Quote the entries below from the line with "beschreiben. Hierin sind" through the line with "Gleichgewichtsfall $U=0$. %", both ends included, and only those lines.

**** RECORDS PROVIDED

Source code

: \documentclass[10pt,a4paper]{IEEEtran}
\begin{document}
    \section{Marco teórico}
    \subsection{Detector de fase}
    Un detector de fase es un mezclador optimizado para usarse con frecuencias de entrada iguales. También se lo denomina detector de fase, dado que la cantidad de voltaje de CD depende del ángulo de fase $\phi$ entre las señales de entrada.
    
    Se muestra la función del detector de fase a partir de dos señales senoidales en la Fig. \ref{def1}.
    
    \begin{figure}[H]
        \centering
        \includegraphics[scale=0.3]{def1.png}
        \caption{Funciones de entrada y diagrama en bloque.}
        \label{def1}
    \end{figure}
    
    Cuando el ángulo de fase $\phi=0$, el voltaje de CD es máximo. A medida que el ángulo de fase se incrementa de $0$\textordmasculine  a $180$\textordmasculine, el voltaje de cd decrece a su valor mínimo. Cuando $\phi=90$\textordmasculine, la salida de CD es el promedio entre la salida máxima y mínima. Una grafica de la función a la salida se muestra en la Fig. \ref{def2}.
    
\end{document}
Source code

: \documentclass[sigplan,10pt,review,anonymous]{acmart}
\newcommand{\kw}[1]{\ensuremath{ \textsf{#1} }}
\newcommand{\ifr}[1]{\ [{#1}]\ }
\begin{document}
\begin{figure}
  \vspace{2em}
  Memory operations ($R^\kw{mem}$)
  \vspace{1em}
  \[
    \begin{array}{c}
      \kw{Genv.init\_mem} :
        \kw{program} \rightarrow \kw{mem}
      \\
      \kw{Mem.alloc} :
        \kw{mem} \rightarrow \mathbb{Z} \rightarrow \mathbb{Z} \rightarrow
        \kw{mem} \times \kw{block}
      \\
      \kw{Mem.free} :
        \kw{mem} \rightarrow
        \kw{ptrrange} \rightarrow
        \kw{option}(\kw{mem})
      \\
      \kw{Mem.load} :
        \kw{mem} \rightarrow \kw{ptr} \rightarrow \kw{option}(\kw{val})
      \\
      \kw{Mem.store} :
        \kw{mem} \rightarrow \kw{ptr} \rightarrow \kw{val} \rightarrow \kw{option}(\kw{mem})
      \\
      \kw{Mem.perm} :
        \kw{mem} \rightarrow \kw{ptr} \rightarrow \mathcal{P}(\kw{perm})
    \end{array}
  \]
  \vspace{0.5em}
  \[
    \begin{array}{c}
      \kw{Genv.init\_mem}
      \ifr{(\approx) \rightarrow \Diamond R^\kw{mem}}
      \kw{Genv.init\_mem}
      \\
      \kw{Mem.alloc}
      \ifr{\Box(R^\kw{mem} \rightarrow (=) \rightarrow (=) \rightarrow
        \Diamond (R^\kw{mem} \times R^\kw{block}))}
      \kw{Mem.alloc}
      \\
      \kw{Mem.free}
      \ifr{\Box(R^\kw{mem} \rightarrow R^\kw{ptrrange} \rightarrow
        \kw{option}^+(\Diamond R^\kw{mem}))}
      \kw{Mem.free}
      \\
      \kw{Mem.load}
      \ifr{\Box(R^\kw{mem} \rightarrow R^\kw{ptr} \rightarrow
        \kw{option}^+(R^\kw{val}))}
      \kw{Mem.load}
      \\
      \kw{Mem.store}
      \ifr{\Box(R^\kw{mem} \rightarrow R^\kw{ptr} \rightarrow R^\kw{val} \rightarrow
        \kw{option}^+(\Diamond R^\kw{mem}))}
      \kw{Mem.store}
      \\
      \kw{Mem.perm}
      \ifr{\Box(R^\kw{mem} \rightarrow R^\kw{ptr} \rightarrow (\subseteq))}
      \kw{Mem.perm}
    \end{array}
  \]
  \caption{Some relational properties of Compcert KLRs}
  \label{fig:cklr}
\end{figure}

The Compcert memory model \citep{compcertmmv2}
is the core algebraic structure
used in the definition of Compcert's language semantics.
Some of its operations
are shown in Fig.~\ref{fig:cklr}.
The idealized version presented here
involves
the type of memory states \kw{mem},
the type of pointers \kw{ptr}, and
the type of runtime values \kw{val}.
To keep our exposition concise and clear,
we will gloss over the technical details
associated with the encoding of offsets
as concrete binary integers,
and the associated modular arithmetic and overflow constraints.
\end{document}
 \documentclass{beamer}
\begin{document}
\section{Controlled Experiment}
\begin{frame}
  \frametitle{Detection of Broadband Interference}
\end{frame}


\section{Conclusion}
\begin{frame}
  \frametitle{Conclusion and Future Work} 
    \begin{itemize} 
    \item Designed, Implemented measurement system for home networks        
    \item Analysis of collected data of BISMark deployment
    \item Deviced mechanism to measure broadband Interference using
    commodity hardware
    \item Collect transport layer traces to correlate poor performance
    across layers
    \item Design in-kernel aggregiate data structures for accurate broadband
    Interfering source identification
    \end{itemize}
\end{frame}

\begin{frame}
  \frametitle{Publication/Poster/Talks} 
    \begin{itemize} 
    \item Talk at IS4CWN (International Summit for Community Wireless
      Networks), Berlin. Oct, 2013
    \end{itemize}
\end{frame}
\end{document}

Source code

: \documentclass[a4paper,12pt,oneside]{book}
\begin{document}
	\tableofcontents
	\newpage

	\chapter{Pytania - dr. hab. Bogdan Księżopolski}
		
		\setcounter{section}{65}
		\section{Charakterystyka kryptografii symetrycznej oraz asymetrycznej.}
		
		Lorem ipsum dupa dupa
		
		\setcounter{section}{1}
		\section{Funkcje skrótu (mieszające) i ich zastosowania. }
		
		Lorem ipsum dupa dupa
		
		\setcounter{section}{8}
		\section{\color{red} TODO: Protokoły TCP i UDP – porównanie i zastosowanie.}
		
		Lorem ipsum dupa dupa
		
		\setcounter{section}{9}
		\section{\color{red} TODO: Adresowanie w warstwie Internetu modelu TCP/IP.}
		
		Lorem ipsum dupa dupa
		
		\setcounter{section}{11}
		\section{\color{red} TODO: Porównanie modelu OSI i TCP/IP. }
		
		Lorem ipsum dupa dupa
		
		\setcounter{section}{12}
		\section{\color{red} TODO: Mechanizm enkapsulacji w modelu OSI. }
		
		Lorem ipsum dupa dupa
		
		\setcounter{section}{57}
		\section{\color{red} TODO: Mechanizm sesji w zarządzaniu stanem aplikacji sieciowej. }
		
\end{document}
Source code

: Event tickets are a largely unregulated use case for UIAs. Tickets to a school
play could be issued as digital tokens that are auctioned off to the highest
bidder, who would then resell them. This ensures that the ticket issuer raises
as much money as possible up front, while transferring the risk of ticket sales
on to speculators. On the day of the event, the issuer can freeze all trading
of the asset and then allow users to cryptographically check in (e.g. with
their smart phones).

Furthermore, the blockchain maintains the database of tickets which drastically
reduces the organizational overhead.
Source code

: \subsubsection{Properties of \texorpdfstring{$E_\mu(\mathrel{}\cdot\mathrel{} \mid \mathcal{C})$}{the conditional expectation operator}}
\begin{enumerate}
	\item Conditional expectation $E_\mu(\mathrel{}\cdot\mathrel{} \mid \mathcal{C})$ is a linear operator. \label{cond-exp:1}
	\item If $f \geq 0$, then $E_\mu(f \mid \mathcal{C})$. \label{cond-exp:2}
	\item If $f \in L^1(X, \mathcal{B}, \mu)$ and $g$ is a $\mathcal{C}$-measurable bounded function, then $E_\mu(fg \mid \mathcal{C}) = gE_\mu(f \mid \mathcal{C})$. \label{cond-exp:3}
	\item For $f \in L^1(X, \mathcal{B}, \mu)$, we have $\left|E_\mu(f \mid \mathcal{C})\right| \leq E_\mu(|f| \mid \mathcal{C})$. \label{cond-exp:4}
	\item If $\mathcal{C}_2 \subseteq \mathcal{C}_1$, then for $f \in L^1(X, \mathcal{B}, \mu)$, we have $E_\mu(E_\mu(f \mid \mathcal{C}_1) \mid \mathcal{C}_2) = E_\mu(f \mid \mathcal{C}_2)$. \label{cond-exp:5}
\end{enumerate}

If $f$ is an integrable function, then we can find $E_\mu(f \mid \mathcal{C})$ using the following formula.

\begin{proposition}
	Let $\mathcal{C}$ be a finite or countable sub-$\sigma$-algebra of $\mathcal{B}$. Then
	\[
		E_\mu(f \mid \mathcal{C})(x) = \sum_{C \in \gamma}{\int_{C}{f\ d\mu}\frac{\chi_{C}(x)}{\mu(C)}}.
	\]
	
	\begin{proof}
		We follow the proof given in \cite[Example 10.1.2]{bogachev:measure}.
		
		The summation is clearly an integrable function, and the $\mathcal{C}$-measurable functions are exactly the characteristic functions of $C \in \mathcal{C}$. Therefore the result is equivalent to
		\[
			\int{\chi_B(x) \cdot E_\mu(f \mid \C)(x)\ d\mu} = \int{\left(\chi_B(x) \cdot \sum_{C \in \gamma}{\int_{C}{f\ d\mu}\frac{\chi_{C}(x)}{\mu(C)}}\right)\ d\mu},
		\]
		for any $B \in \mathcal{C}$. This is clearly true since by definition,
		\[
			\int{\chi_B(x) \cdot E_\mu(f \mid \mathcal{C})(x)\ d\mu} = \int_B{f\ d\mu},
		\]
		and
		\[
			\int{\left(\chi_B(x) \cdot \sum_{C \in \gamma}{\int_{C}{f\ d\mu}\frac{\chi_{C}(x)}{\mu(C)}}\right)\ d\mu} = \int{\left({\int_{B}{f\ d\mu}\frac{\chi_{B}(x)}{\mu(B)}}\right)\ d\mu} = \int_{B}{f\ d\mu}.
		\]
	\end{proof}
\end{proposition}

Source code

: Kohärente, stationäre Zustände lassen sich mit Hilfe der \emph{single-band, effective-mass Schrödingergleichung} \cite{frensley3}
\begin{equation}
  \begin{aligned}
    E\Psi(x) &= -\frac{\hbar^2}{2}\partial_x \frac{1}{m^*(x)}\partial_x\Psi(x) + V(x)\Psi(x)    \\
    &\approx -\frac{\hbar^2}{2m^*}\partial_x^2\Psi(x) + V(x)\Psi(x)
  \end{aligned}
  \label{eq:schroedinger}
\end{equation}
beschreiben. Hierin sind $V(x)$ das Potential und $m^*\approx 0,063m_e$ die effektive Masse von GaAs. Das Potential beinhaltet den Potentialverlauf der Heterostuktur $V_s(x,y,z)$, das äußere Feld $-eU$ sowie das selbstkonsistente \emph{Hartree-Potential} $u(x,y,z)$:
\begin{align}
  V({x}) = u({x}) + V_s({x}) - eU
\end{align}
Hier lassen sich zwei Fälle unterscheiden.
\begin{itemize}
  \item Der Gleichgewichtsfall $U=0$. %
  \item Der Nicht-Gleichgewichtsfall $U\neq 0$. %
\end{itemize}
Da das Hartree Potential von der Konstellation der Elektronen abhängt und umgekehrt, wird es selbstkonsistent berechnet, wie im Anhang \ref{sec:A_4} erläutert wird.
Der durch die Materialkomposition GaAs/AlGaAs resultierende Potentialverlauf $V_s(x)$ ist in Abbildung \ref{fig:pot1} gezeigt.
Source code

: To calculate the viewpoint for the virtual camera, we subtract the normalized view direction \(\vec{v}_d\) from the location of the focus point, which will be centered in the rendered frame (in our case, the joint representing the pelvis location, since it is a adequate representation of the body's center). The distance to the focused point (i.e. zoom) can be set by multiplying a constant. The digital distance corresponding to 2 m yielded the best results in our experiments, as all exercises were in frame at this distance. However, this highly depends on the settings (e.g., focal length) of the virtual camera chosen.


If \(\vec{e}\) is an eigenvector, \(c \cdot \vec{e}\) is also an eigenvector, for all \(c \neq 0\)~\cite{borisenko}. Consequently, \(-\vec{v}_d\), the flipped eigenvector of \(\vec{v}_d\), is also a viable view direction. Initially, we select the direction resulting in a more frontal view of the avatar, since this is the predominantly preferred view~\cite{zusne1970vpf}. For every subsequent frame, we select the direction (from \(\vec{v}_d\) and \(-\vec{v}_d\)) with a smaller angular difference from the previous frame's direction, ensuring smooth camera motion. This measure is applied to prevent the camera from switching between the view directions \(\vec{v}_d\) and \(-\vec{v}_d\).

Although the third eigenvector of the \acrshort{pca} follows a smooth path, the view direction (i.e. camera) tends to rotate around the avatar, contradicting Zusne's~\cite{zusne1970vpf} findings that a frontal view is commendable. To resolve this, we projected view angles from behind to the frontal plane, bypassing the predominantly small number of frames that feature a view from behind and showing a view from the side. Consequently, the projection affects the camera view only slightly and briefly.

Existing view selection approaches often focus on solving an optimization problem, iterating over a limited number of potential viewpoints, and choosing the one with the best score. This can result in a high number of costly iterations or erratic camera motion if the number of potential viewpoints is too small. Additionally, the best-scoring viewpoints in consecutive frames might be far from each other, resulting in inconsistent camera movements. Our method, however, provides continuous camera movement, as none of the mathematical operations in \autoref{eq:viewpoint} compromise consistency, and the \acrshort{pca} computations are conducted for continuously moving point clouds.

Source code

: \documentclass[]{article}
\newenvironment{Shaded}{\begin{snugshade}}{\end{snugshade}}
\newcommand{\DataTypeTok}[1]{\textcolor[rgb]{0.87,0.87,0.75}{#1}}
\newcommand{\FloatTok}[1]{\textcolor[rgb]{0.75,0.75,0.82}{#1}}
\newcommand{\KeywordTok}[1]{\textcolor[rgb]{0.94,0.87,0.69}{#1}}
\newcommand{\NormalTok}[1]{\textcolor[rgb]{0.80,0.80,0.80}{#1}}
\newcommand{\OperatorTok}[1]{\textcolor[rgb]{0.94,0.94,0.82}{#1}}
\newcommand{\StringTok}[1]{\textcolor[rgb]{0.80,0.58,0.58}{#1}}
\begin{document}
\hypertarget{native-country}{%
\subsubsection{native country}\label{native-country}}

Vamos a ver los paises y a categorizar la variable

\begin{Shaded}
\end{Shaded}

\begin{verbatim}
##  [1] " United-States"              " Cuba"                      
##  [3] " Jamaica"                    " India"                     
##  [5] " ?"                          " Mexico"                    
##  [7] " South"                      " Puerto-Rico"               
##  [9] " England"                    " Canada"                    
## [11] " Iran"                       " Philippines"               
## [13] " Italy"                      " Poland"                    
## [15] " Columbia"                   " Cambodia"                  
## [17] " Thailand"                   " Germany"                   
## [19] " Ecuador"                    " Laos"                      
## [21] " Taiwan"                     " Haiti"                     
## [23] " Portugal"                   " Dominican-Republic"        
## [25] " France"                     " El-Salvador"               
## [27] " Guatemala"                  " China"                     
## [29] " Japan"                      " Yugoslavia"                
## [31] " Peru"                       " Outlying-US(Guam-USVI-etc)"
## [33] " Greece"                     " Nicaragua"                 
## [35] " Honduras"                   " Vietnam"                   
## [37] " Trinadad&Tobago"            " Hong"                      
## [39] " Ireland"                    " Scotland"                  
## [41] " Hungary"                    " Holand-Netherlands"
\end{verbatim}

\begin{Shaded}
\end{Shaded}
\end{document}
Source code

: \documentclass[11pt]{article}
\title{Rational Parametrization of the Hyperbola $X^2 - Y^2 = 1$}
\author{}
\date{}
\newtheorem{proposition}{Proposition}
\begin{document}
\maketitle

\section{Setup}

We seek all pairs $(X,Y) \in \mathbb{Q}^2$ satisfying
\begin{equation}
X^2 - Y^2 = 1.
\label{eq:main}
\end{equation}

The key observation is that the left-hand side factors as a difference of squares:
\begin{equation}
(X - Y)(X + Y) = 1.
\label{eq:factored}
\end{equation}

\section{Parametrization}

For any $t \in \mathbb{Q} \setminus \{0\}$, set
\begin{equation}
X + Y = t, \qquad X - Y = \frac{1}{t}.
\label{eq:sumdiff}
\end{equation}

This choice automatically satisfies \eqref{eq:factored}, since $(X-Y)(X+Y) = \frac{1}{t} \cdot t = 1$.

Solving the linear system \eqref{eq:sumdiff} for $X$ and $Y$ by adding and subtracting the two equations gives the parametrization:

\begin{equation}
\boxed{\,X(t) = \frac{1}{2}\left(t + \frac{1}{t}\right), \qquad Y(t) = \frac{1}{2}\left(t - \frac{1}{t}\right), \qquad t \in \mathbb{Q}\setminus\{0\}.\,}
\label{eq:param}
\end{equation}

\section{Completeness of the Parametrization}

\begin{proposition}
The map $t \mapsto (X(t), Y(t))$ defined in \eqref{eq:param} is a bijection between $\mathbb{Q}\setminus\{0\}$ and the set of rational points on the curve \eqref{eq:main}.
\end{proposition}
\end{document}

********

_YOUR RESPONSE_
beschreiben. Hierin sind $V(x)$ das Potential und $m^*\approx 0,063m_e$ die effektive Masse von GaAs. Das Potential beinhaltet den Potentialverlauf der Heterostuktur $V_s(x,y,z)$, das äußere Feld $-eU$ sowie das selbstkonsistente \emph{Hartree-Potential} $u(x,y,z)$:
\begin{align}
  V({x}) = u({x}) + V_s({x}) - eU
\end{align}
Hier lassen sich zwei Fälle unterscheiden.
\begin{itemize}
  \item Der Gleichgewichtsfall $U=0$. %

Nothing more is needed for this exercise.